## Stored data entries

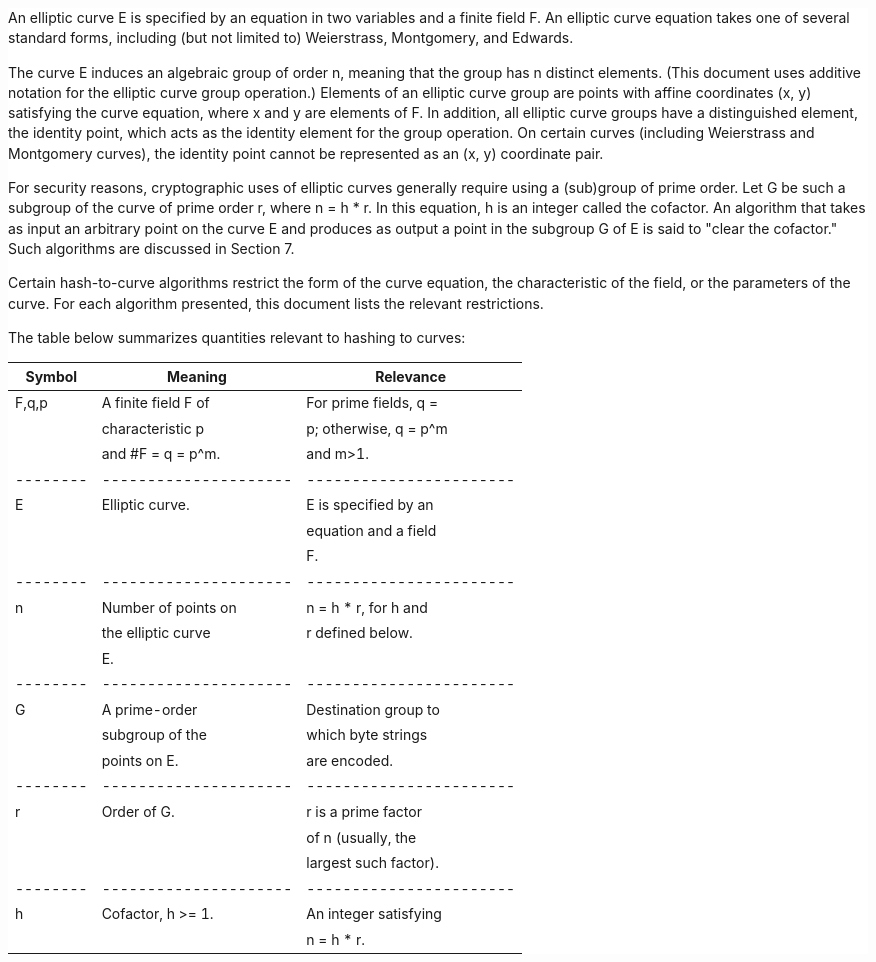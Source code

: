    An elliptic curve E is specified by an equation in two variables and
   a finite field F.  An elliptic curve equation takes one of several
   standard forms, including (but not limited to) Weierstrass,
   Montgomery, and Edwards.

   The curve E induces an algebraic group of order n, meaning that the
   group has n distinct elements.  (This document uses additive notation
   for the elliptic curve group operation.)  Elements of an elliptic
   curve group are points with affine coordinates (x, y) satisfying the
   curve equation, where x and y are elements of F.  In addition, all
   elliptic curve groups have a distinguished element, the identity
   point, which acts as the identity element for the group operation.
   On certain curves (including Weierstrass and Montgomery curves), the
   identity point cannot be represented as an (x, y) coordinate pair.

   For security reasons, cryptographic uses of elliptic curves generally
   require using a (sub)group of prime order.  Let G be such a subgroup
   of the curve of prime order r, where n = h * r.  In this equation, h
   is an integer called the cofactor.  An algorithm that takes as input
   an arbitrary point on the curve E and produces as output a point in
   the subgroup G of E is said to "clear the cofactor."  Such algorithms
   are discussed in Section 7.

   Certain hash-to-curve algorithms restrict the form of the curve
   equation, the characteristic of the field, or the parameters of the
   curve.  For each algorithm presented, this document lists the
   relevant restrictions.

   The table below summarizes quantities relevant to hashing to curves:

| Symbol | Meaning             | Relevance             |
|--------|---------------------|-----------------------|
| F,q,p  | A finite field F of | For prime fields, q = |
|        | characteristic p    | p; otherwise, q = p^m |
|        | and #F = q = p^m.   | and m>1.              |
|--------|---------------------|-----------------------|
| E      | Elliptic curve.     | E is specified by an  |
|        |                     | equation and a field  |
|        |                     | F.                    |
|--------|---------------------|-----------------------|
| n      | Number of points on | n = h * r, for h and  |
|        | the elliptic curve  | r defined below.      |
|        | E.                  |                       |
|--------|---------------------|-----------------------|
| G      | A prime-order       | Destination group to  |
|        | subgroup of the     | which byte strings    |
|        | points on E.        | are encoded.          |
|--------|---------------------|-----------------------|
| r      | Order of G.         | r is a prime factor   |
|        |                     | of n (usually, the    |
|        |                     | largest such factor). |
|--------|---------------------|-----------------------|
| h      | Cofactor, h >= 1.   | An integer satisfying |
|        |                     | n = h * r.            |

## What to do
Could you reproduce all of the data above exactly and skip any image?

## Task result
Source code

:    An elliptic curve E is specified by an equation in two variables and
   a finite field F.  An elliptic curve equation takes one of several
   standard forms, including (but not limited to) Weierstrass,
   Montgomery, and Edwards.

   The curve E induces an algebraic group of order n, meaning that the
   group has n distinct elements.  (This document uses additive notation
   for the elliptic curve group operation.)  Elements of an elliptic
   curve group are points with affine coordinates (x, y) satisfying the
   curve equation, where x and y are elements of F.  In addition, all
   elliptic curve groups have a distinguished element, the identity
   point, which acts as the identity element for the group operation.
   On certain curves (including Weierstrass and Montgomery curves), the
   identity point cannot be represented as an (x, y) coordinate pair.

   For security reasons, cryptographic uses of elliptic curves generally
   require using a (sub)group of prime order.  Let G be such a subgroup
   of the curve of prime order r, where n = h * r.  In this equation, h
   is an integer called the cofactor.  An algorithm that takes as input
   an arbitrary point on the curve E and produces as output a point in
   the subgroup G of E is said to "clear the cofactor."  Such algorithms
   are discussed in Section 7.

   Certain hash-to-curve algorithms restrict the form of the curve
   equation, the characteristic of the field, or the parameters of the
   curve.  For each algorithm presented, this document lists the
   relevant restrictions.

   The table below summarizes quantities relevant to hashing to curves:

| Symbol | Meaning             | Relevance             |
|--------|---------------------|-----------------------|
| F,q,p  | A finite field F of | For prime fields, q = |
|        | characteristic p    | p; otherwise, q = p^m |
|        | and #F = q = p^m.   | and m>1.              |
|--------|---------------------|-----------------------|
| E      | Elliptic curve.     | E is specified by an  |
|        |                     | equation and a field  |
|        |                     | F.                    |
|--------|---------------------|-----------------------|
| n      | Number of points on | n = h * r, for h and  |
|        | the elliptic curve  | r defined below.      |
|        | E.                  |                       |
|--------|---------------------|-----------------------|
| G      | A prime-order       | Destination group to  |
|        | subgroup of the     | which byte strings    |
|        | points on E.        | are encoded.          |
|--------|---------------------|-----------------------|
| r      | Order of G.         | r is a prime factor   |
|        |                     | of n (usually, the    |
|        |                     | largest such factor). |
|--------|---------------------|-----------------------|
| h      | Cofactor, h >= 1.   | An integer satisfying |
|        |                     | n = h * r.            |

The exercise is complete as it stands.